Lewis Hayden was born into slavery in Kentucky in 1811. When he was 14, the famed Revolutionary War General the Marquis de Lafayette was touring the United States and during his stop in Lexington, Kentucky, noticed the young Hayden and bowed in his direction. This small gesture had a profound impact on Hayden, who later wrote, “That act burnt his image upon my heart so that I shall never need a permit to recall it. I date my hatred of slavery from that day.”
In the 1830s, he married Esther Harvey, who was also enslaved, and soon the pair had a son together. Harvey and their son were later sold to Kentucky Senator Henry Clay who then resold them: Hayden never saw them again. He later remarried Harriet Bell and adopted her son, Joseph.
In 1844, Hayden met abolitionists Calvin Fairbank, a Methodist minister, and Delia Webster, a teacher from Vermont working in Kentucky. Fairbank and Webster were able to acquire a carriage and smuggle the Haydens to safety, who covered their faces with flour to appear white and avoid detection. The group made it to Ripley, Ohio, and the Haydens continued north reaching Canada and finally settling in Detroit, Michigan. However, Hayden wanted to do more and directly help other escaped slaves so he moved his family to Boston in January 1846.
Upon settling in the city, the Haydens operated a clothing store on Cambridge Street and turned their home into a boarding house that cared for many fugitives from slavery including another couple, Ellen and William Craft.
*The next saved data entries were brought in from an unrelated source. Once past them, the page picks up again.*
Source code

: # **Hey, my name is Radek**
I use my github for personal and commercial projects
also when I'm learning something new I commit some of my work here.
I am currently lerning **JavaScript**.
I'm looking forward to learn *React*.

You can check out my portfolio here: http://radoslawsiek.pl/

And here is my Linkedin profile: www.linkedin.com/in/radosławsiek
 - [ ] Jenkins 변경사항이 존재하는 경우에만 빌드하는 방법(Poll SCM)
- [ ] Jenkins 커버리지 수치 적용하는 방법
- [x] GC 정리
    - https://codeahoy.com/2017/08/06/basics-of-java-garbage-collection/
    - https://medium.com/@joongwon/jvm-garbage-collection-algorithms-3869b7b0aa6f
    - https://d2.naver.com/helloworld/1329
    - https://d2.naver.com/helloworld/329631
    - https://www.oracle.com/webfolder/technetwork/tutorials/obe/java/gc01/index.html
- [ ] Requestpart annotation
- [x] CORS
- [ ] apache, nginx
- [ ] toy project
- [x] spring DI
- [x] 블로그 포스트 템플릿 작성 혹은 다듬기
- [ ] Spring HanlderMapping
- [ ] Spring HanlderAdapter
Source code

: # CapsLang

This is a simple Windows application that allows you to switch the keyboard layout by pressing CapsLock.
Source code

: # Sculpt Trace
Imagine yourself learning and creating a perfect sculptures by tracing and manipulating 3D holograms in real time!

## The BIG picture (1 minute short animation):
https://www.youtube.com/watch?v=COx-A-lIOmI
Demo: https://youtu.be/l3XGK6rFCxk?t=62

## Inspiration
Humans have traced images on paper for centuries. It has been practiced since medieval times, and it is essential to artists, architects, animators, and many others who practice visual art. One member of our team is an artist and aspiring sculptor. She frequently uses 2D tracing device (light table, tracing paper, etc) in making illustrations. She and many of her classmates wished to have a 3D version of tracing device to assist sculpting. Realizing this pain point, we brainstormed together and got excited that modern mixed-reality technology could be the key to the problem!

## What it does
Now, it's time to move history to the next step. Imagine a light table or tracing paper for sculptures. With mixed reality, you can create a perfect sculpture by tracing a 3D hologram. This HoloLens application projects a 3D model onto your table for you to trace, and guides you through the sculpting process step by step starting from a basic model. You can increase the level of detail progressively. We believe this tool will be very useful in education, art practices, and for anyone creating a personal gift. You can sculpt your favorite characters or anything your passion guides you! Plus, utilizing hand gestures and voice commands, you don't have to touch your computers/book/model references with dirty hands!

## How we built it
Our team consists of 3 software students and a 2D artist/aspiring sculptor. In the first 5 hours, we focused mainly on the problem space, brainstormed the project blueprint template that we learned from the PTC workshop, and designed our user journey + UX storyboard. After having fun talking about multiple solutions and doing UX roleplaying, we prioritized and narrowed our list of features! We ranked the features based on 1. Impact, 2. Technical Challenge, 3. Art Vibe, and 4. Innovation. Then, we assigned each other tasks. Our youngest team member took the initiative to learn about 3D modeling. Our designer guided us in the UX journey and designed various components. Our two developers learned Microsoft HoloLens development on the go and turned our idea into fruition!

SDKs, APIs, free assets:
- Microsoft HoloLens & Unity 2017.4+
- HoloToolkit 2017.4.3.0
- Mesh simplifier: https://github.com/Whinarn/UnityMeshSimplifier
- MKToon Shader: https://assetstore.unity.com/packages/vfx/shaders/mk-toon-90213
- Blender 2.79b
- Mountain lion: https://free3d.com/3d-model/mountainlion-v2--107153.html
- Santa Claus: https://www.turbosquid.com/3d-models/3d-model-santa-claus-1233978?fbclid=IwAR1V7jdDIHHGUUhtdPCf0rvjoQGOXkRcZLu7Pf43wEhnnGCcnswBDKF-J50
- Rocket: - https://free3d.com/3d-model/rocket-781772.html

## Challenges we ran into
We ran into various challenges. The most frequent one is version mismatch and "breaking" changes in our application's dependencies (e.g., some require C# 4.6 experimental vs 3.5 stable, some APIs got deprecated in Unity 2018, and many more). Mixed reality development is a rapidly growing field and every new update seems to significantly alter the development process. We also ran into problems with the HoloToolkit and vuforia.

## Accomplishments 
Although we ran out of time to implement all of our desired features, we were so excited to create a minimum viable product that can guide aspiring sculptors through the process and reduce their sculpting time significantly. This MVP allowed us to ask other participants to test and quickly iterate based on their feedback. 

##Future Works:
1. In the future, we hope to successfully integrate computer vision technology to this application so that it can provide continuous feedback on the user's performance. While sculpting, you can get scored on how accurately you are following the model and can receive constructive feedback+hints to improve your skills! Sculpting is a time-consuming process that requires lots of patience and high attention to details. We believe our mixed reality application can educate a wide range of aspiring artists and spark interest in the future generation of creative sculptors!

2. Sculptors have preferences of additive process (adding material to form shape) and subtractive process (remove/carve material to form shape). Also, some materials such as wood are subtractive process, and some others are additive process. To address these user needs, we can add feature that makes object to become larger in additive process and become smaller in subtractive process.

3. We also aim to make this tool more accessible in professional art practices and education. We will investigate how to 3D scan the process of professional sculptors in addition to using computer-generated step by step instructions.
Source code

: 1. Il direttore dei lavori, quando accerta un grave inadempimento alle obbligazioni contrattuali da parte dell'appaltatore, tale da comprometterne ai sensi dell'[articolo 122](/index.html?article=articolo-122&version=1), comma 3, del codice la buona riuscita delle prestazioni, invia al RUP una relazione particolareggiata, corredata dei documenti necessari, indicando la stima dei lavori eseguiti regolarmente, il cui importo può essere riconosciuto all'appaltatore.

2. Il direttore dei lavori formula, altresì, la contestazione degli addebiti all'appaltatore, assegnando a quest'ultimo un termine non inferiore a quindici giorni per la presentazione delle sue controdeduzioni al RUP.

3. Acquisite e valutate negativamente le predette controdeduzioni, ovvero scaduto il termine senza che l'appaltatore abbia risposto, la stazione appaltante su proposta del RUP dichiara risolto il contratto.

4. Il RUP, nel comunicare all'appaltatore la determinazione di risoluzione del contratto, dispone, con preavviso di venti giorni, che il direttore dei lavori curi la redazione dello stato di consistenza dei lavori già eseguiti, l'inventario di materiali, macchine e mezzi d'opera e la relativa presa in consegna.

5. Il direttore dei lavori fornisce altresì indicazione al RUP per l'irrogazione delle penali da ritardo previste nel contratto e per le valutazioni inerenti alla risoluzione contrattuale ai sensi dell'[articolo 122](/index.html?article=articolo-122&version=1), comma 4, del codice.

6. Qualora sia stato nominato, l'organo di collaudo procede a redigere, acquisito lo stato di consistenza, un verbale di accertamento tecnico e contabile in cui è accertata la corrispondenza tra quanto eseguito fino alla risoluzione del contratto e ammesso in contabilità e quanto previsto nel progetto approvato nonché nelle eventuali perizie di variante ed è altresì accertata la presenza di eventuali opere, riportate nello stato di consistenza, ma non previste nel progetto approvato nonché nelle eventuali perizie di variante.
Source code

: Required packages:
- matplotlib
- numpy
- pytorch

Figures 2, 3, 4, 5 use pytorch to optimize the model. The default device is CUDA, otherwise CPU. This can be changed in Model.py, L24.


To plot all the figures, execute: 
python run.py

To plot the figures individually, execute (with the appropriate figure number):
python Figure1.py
Hayden claimed the house was rigged with gunpowder and ready to explode should anyone try to re-enslave someone who escaped. The Haydens also rescued Shadrach Minkins from Virginia and tried to rescue Anthony Burns after he was kidnapped in Boston and transported back to the South to be enslaved again. Harriet Beecher Stowe, author of Uncle Tom’s Cabin, also visited the home in 1853.
During the Civil War, Hayden was a recruiter for the 54th Massachusetts Regiment and served a term in the Massachusetts House of Representatives in 1873. He also worked for the Massachusetts Secretary of State for around 30 years until he died in 1889. His wife Harriet died four years later and bequeathed some money to establish a scholarship for Black students at Harvard University.
Today a small plaque marks the location of their former home where so many who were born into slavery found refuge after risking everything to claim their freedom. It is a key stop along the Black Heritage Trail within the neighborhood and a testament to the long, hard-fought struggle for freedom and equality within the country.